Among the records below, find the lines that contain "Queue" and copy each of them.
++++ LISTED ENTRIES ++++
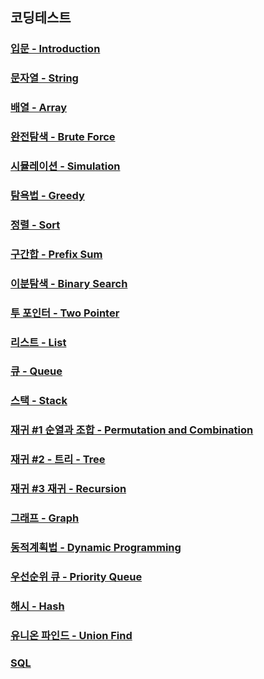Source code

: 코딩테스트
----------

### [입문 - Introduction](https://github.com/nicky-day/CodingTest/blob/main/src/main/java/org/example/introduction/README.md)
### [문자열 - String](https://github.com/nicky-day/CodingTest/blob/main/src/main/java/org/example/string/README.md)
### [배열 - Array](https://github.com/nicky-day/CodingTest/blob/main/src/main/java/org/example/array/README.md)
### [완전탐색 - Brute Force](https://github.com/nicky-day/CodingTest/blob/main/src/main/java/org/example/brute_force/README.md)
### [시뮬레이션 - Simulation](https://github.com/nicky-day/CodingTest/blob/main/src/main/java/org/example/simulation/README.md)
### [탐욕법 - Greedy](https://github.com/nicky-day/CodingTest/blob/main/src/main/java/org/example/greedy/README.md)
### [정렬 - Sort](https://github.com/nicky-day/CodingTest/blob/main/src/main/java/org/example/sort/README.md)
### [구간합 - Prefix Sum](https://github.com/nicky-day/CodingTest/blob/main/src/main/java/org/example/prefix_sum/README.md)
### [이분탐색 - Binary Search](https://github.com/nicky-day/CodingTest/blob/main/src/main/java/org/example/binary_search/README.md)
### [투 포인터 - Two Pointer](https://github.com/nicky-day/CodingTest/blob/main/src/main/java/org/example/two_pointer/README.md)
### [리스트 - List](https://github.com/nicky-day/CodingTest/blob/main/src/main/java/org/example/list/README.md)
### [큐 - Queue](https://github.com/nicky-day/CodingTest/blob/main/src/main/java/org/example/queue/README.md)
### [스택 - Stack](https://github.com/nicky-day/CodingTest/blob/main/src/main/java/org/example/stack/README.md)
### [재귀 #1 순열과 조합 - Permutation and Combination](https://github.com/nicky-day/CodingTest/blob/main/src/main/java/org/example/recursion_permutaion_and_combination/README.md)
### [재귀 #2 - 트리 - Tree](https://github.com/nicky-day/CodingTest/blob/main/src/main/java/org/example/recursion_tree/README.md)
### [재귀 #3 재귀 - Recursion](https://github.com/nicky-day/CodingTest/blob/main/src/main/java/org/example/recursion/README.md)
### [그래프 - Graph](https://github.com/nicky-day/CodingTest/blob/main/src/main/java/org/example/graph/README.md)
### [동적계획법 - Dynamic Programming](https://github.com/nicky-day/CodingTest/blob/main/src/main/java/org/example/dynamic_programming/README.md)
### [우선순위 큐 - Priority Queue](https://github.com/nicky-day/CodingTest/blob/main/src/main/java/org/example/priority_queue/README.md)
### [해시 - Hash](https://github.com/nicky-day/CodingTest/blob/main/src/main/java/org/example/hash/README.md)
### [유니온 파인드 - Union Find](https://github.com/nicky-day/CodingTest/blob/main/src/main/java/org/example/union_find/README.md)
### [SQL](https://github.com/nicky-day/CodingTest/blob/main/src/main/java/org/example/sql/README.md)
++++
• PROBLEM SOLUTION:
### [큐 - Queue](https://github.com/nicky-day/CodingTest/blob/main/src/main/java/org/example/queue/README.md)
### [우선순위 큐 - Priority Queue](https://github.com/nicky-day/CodingTest/blob/main/src/main/java/org/example/priority_queue/README.md)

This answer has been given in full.